* ASSIGNMENT *
Filter the material below down to the lines with the word "флаг" and give those lines.

══════════════════════════════

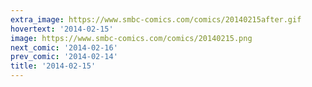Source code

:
 ```yaml
---
extra_image: https://www.smbc-comics.com/comics/20140215after.gif
hovertext: '2014-02-15'
image: https://www.smbc-comics.com/comics/20140215.png
next_comic: '2014-02-16'
prev_comic: '2014-02-14'
title: '2014-02-15'
---
```


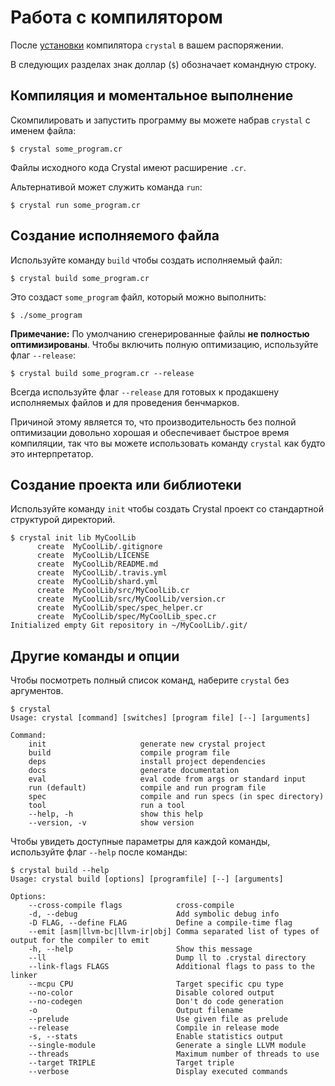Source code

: # Работа с компилятором

После [установки](../installation/README.md) компилятора `crystal` в вашем распоряжении.

В следующих разделах знак доллар (`$`) обозначает командную строку.

## Компиляция и моментальное выполнение

Скомпилировать и запустить программу вы можете набрав `crystal` с именем файла:

```
$ crystal some_program.cr
```

Файлы исходного кода Crystal имеют расширение `.cr`.

Альтернативой может служить команда `run`:

```
$ crystal run some_program.cr
```

## Создание исполняемого файла

Используйте команду `build` чтобы создать исполняемый файл:

```
$ crystal build some_program.cr
```

Это создаст `some_program` файл, который можно выполнить:

```
$ ./some_program
```

**Примечание:** По умолчанию сгенерированные файлы **не полностью оптимизированы**. Чтобы включить полную оптимизацию, используйте флаг `--release`:

```
$ crystal build some_program.cr --release
```

Всегда используйте флаг `--release` для готовых к продакшену исполняемых файлов и для проведения бенчмарков.

Причиной этому является то, что производительность без полной оптимизации довольно хорошая и обеспечивает быстрое время компиляции, так что вы можете использовать команду `crystal` как будто это интерпретатор.

## Создание проекта или библиотеки

Используйте команду `init` чтобы создать Crystal проект со стандартной структурой директорий.

```
$ crystal init lib MyCoolLib
      create  MyCoolLib/.gitignore
      create  MyCoolLib/LICENSE
      create  MyCoolLib/README.md
      create  MyCoolLib/.travis.yml
      create  MyCoolLib/shard.yml
      create  MyCoolLib/src/MyCoolLib.cr
      create  MyCoolLib/src/MyCoolLib/version.cr
      create  MyCoolLib/spec/spec_helper.cr
      create  MyCoolLib/spec/MyCoolLib_spec.cr
Initialized empty Git repository in ~/MyCoolLib/.git/
```

## Другие команды и опции

Чтобы посмотреть полный список команд, наберите `crystal` без аргументов.

```
$ crystal
Usage: crystal [command] [switches] [program file] [--] [arguments]

Command:
    init                     generate new crystal project
    build                    compile program file
    deps                     install project dependencies
    docs                     generate documentation
    eval                     eval code from args or standard input
    run (default)            compile and run program file
    spec                     compile and run specs (in spec directory)
    tool                     run a tool
    --help, -h               show this help
    --version, -v            show version
```

Чтобы увидеть доступные параметры для каждой команды, используйте флаг `--help` после команды:

```
$ crystal build --help
Usage: crystal build [options] [programfile] [--] [arguments]

Options:
    --cross-compile flags            cross-compile
    -d, --debug                      Add symbolic debug info
    -D FLAG, --define FLAG           Define a compile-time flag
    --emit [asm|llvm-bc|llvm-ir|obj] Comma separated list of types of output for the compiler to emit
    -h, --help                       Show this message
    --ll                             Dump ll to .crystal directory
    --link-flags FLAGS               Additional flags to pass to the linker
    --mcpu CPU                       Target specific cpu type
    --no-color                       Disable colored output
    --no-codegen                     Don't do code generation
    -o                               Output filename
    --prelude                        Use given file as prelude
    --release                        Compile in release mode
    -s, --stats                      Enable statistics output
    --single-module                  Generate a single LLVM module
    --threads                        Maximum number of threads to use
    --target TRIPLE                  Target triple
    --verbose                        Display executed commands
```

══════════════════════════════

* OUTPUT BELOW *
**Примечание:** По умолчанию сгенерированные файлы **не полностью оптимизированы**. Чтобы включить полную оптимизацию, используйте флаг `--release`:
Всегда используйте флаг `--release` для готовых к продакшену исполняемых файлов и для проведения бенчмарков.
Чтобы увидеть доступные параметры для каждой команды, используйте флаг `--help` после команды:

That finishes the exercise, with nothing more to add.